Some shared utility functions exist at the bdbag module level in __init__.py. To make use of these functions, after installing bdbag append the following to the top of your script.

from bdbag import <function name>

inspect_path

inspect_path(path)

Attempts to determine if the string specified by path is a local file, local directory, or a actionable URL/URI.

Returns: is_file, is_dir, is_uri - A 3-tuple of boolean values indicating if the path is a file, directory, or URL/URI, respectively.


filter_dict

filter_dict(expr, entry)

Evaluates the dictionary variable entry against the filter expression expr, where expr is a string of the form: <column><operator><value>. The set of operators is syntactically limited. See syntax below.

Parameters
Param Type Description
expr string A string of the form: <column><operator><value>. See syntax below.
entry dict A dictionary containing the data to be filtered.

Filter Expression Syntax
  • column is a name of a key in the input dictionary.

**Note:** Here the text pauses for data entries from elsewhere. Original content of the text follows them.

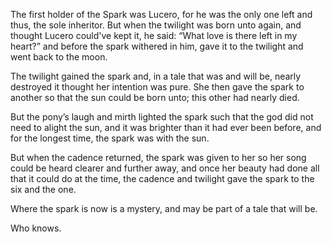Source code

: The first holder of the Spark was Lucero, for he was the only one left and thus, the sole inheritor. But when the twilight was born unto again, and thought Lucero could've kept it, he said: “What love is there left in my heart?” and before the spark withered in him, gave it to the twilight and went back to the moon.

The twilight gained the spark and, in a tale that was and will be, nearly destroyed it thought her intention was pure. She then gave the spark to another so that the sun could be born unto; this other had nearly died.

But the pony’s laugh and mirth lighted the spark such that the god did not need to alight the sun, and it was brighter than it had ever been before, and for the longest time, the spark was with the sun.

But when the cadence returned, the spark was given to her so her song could be heard clearer and further away, and once her beauty had done all that it could do at the time, the cadence and twilight gave the spark to the six and the one.

Where the spark is now is a mystery, and may be part of a tale that will be.

Who knows.
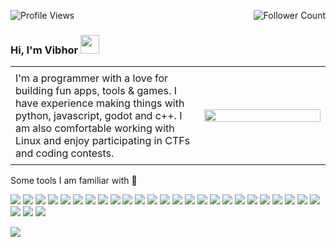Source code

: <p align="center" float="left">
  <img align="left" src="https://komarev.com/ghpvc/?username=v1br&label=Profile%20views&color=2a17d1" alt="Profile Views"/>
  <img align="right" src="https://img.shields.io/github/followers/v1br?color=2a17d1&label=Followers" alt="Follower Count" /> 
</p><br/>


### Hi, I'm Vibhor <img src="https://raw.githubusercontent.com/MartinHeinz/MartinHeinz/master/wave.gif" width="30px">

<table>
  <tr>
    <td style="padding: 8px; height: 100%; width: 60%; overflow: hidden;">
      I'm a programmer with a love for building fun apps, tools & games. I have experience making things with python, javascript, godot and c++. I am also comfortable working with Linux and enjoy participating in CTFs and coding contests.
    </td>
    <td style="padding: 8px; height: 100%; width: 40%; overflow: hidden;">
      <picture>
        <img src="images/shovel.gif" style="height: 100%; width: 100%; object-fit: cover;"">
      </picture>
    </td>
  </tr>
</table>

Some tools I am familiar with 🔨

<p>
  <img src="https://img.shields.io/badge/python-292929?logo=python">
  <img src="https://img.shields.io/badge/c++-292929?logo=cplusplus&logoColor=8e4ae0">
  <img src="https://img.shields.io/badge/html5-292929?logo=html5">
  <img src="https://img.shields.io/badge/css3-292929?logo=css3&logoColor=4a4fe0">
  <img src="https://img.shields.io/badge/javascript-292929?logo=javascript">
  <img src="https://img.shields.io/badge/typescript-292929?logo=typescript">
  <img src="https://img.shields.io/badge/node-292929?logo=nodedotjs">
  <img src="https://img.shields.io/badge/react-292929?logo=react">
  <img src="https://img.shields.io/badge/tailwind-292929?logo=tailwindcss">
  <img src="https://img.shields.io/badge/express-292929?logo=express">
  <img src="https://img.shields.io/badge/postman-292929?logo=postman">
  <img src="https://img.shields.io/badge/mysql-292929?logo=mysql">
  <img src="https://img.shields.io/badge/postgresql-292929?logo=postgresql">
  <img src="https://img.shields.io/badge/mongodb-292929?logo=mongodb">
  <img src="https://img.shields.io/badge/firebase-292929?logo=firebase&logoColor=f58a42">
  <img src="https://img.shields.io/badge/supabase-292929?logo=supabase">
  <img src="https://img.shields.io/badge/next-292929?logo=nextdotjs">
  <img src="https://img.shields.io/badge/npm-292929?logo=npm&logoColor=cb3837">
  <img src="https://img.shields.io/badge/bun-292929?logo=bun">
  <img src="https://img.shields.io/badge/conan-292929?logo=conan">
  <img src="https://img.shields.io/badge/git-292929?logo=git">
  <img src="https://img.shields.io/badge/bash-292929?logo=gnubash">
  <img src="https://img.shields.io/badge/docker-292929?logo=docker">
  <img src="https://img.shields.io/badge/figma-292929?logo=figma&logoColor=fc8bfb">
  <img src="https://img.shields.io/badge/netlify-292929?logo=netlify">
  <img src="https://img.shields.io/badge/vercel-292929?logo=vercel">
  <img src="https://img.shields.io/badge/aws-292929?logo=amazonwebservices">
  <img src="https://img.shields.io/badge/godot-292929?logo=godotengine">
</p>

<picture>
  <img src="images/knight.gif">
</picture>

  • <operator> is one of the following predefined tokens:

    Operator Description
    == equal
    != not equal
    =* wildcard substring equal
    !* wildcard substring not equal
    ^* wildcard starts with
    $* wildcard ends with
    =~ regexpression matches
    > greater than
    >= greater than or equal to
    < less than
    <= less than or equal to
  • value is a string or integer

Returns: boolean - A boolean value indicating whether the target dict contained a key-value pair that matched the input expr, or not.